According to Minister of Transportation, Budi Karya Sumadi, while the program reduced overall prices and logistical cost, Indonesia still has more expensive logistics compared to neighbouring regions such as Japan and China. World Bank data in 2018 revealed that transporting a container from Jakarta to Singapore, Hong Kong, Bangkok, and Shanghai cost between $100–200 while cost of transporting from Jakarta to Padang, Medan, Banjarmasin, and Makassar still costs more than $1,400.

Another criticism is that the number of ports utilized are still small. As of 2017, only 97 out of 570 operational ports were used by the program. Indonesia's Shipping Connectivity Index is rank 36 out of 178 countries.

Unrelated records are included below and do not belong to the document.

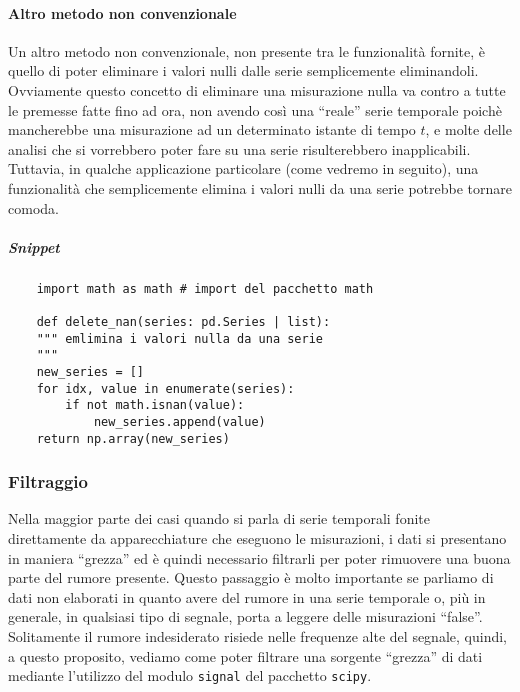\paragraph{Altro metodo non convenzionale}
Un altro metodo non convenzionale, non presente tra le funzionalità fornite,
è quello di poter eliminare i valori nulli dalle serie semplicemente
eliminandoli. Ovviamente questo concetto di eliminare una misurazione nulla va
contro a tutte le premesse fatte fino ad ora, non avendo così una ``reale''
serie temporale poichè mancherebbe una misurazione ad un determinato istante di tempo
$t$, e molte delle analisi che si vorrebbero poter fare su una serie risulterebbero
inapplicabili. 
Tuttavia, in qualche applicazione particolare (come vedremo in seguito), una funzionalità
che semplicemente elimina i valori nulli da una serie potrebbe tornare comoda.
\subparagraph*{Snippet}
\begin{verbatim}
    import math as math # import del pacchetto math

    def delete_nan(series: pd.Series | list):
    """ emlimina i valori nulla da una serie
    """
    new_series = []
    for idx, value in enumerate(series):
        if not math.isnan(value):
            new_series.append(value)
    return np.array(new_series)
\end{verbatim}


\subsubsection{Filtraggio}
Nella maggior parte dei casi quando si parla di serie temporali fonite direttamente 
da apparecchiature che eseguono le misurazioni, i dati si presentano in maniera
``grezza'' ed è quindi necessario filtrarli per poter rimuovere una buona parte
del rumore presente. Questo passaggio è molto importante se parliamo di dati non elaborati
in quanto avere del rumore in una serie temporale o, più in generale, in qualsiasi
tipo di segnale, porta a leggere delle misurazioni ``false''. Solitamente il rumore
indesiderato risiede nelle frequenze alte del segnale, quindi, a questo proposito,
vediamo come poter filtrare una sorgente ``grezza'' di dati mediante l'utilizzo del
modulo \texttt{signal} del pacchetto \texttt{scipy}.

While improving, this is still far from neighbouring country such as Malaysia and Vietnam with respective ranks of 5 and 19.

Lack of return freight is also criticized. Local entrepreneurs and businesses from destination ports are not using the program to tap into the city market. In 2020, return freight size was only 34% of goods delivered. In response, the Ministry of Transportation formed a special team to address the issue and increase return freight. Indonesian economist Faisal Basri criticized the program for only benefiting traders and businesses that have control over ports.